Stored items from a collection
----------
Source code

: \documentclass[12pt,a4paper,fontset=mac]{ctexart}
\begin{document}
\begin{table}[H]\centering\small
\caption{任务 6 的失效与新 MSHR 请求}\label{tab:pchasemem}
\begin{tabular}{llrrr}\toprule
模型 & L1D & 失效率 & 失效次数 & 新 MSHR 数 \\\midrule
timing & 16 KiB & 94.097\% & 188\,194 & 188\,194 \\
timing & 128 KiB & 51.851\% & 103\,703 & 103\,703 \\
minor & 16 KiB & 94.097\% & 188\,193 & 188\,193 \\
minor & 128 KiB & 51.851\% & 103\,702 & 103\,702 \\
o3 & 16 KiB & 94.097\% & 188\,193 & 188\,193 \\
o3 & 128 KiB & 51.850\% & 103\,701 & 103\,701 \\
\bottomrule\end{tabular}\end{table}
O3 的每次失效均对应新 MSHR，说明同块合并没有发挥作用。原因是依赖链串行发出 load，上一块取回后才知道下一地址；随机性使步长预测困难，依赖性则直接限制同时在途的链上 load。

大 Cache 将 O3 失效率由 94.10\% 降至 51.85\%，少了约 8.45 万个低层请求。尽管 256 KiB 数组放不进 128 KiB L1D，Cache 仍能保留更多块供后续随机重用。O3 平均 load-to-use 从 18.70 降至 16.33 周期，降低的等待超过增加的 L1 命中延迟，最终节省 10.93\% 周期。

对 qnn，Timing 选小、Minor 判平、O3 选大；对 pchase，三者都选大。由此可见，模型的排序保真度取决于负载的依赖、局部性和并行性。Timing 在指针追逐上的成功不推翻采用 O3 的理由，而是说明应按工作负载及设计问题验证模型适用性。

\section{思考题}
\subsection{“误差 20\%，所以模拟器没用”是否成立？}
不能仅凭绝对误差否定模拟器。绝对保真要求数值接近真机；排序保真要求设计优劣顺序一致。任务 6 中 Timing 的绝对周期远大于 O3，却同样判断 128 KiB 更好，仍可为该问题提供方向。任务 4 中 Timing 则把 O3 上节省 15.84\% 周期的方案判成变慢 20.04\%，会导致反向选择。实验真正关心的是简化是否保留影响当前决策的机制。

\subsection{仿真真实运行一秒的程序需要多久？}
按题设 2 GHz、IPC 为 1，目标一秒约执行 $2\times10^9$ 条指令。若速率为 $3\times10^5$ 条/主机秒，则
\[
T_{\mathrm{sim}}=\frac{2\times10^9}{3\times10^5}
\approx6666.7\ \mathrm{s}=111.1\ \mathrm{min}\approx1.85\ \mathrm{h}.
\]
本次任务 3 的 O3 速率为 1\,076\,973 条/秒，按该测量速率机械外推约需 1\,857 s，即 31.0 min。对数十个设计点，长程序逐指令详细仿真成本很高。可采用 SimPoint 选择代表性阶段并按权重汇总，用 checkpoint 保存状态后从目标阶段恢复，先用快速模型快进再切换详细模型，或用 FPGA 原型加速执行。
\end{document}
----------
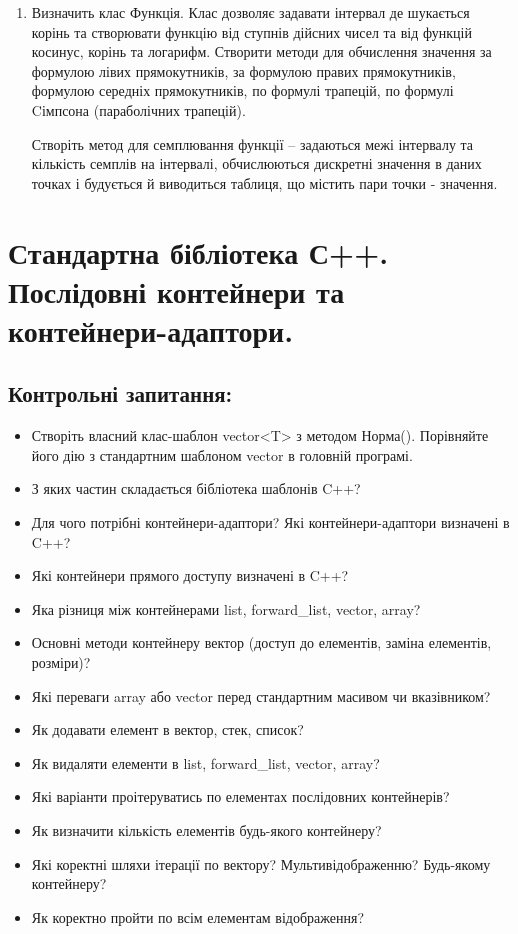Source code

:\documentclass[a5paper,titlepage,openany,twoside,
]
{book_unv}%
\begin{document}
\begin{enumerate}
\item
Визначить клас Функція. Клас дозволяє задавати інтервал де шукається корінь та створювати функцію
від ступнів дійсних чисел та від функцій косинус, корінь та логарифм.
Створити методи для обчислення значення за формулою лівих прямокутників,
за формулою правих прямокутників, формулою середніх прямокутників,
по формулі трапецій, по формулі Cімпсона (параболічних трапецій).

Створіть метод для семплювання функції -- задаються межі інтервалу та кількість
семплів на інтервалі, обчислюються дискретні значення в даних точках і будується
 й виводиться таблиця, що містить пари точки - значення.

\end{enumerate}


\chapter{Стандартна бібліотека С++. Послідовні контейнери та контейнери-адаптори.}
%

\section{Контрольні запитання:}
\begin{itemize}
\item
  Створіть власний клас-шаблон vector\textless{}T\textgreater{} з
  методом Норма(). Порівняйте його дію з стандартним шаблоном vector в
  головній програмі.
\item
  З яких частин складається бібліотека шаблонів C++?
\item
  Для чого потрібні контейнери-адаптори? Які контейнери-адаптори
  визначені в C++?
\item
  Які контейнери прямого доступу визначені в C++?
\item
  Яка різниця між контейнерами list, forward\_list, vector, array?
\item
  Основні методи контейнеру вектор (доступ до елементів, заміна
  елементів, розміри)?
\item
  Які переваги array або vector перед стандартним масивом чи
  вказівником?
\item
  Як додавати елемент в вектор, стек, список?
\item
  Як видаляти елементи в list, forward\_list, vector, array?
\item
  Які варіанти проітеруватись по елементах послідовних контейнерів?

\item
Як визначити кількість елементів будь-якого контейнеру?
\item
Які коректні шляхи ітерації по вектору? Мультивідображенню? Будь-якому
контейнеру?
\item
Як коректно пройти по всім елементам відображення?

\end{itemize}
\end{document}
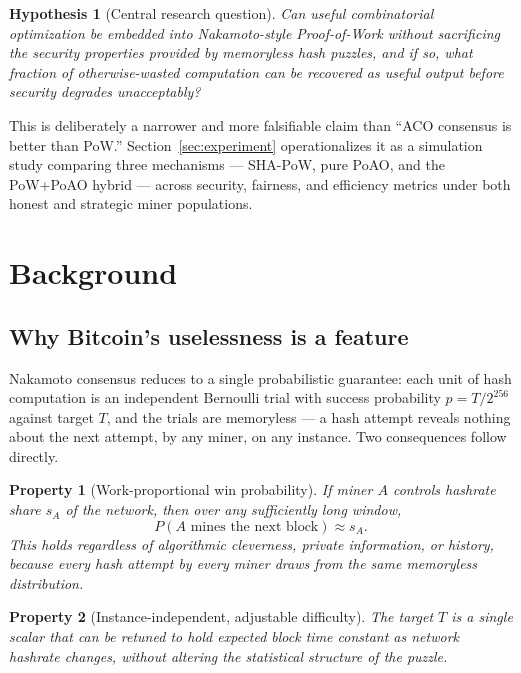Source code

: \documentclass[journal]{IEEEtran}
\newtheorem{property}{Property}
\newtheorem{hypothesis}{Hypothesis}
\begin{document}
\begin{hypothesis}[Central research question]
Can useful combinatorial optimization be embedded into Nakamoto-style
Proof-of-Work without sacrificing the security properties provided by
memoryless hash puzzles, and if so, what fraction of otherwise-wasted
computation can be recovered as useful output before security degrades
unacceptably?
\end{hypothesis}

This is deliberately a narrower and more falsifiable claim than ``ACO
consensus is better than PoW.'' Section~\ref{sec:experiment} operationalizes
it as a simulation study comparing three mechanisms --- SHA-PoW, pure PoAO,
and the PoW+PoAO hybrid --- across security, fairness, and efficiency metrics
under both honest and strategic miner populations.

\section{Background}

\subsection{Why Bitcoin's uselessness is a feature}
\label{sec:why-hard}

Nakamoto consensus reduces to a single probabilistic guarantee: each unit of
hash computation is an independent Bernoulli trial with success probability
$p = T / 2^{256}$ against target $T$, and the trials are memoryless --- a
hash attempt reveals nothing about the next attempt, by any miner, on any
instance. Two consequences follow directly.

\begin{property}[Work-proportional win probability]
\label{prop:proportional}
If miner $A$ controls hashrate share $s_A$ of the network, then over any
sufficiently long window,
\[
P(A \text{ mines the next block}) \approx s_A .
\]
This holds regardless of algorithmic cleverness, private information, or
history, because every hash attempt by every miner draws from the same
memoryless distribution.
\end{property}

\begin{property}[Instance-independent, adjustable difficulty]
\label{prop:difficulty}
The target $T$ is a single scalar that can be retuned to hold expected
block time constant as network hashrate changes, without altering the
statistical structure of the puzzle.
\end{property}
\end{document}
----------
## Exercise aim
In the records above, find every line with the word "контейнеру" and copy it.

## Exercise answer
  Основні методи контейнеру вектор (доступ до елементів, заміна
Як визначити кількість елементів будь-якого контейнеру?
контейнеру?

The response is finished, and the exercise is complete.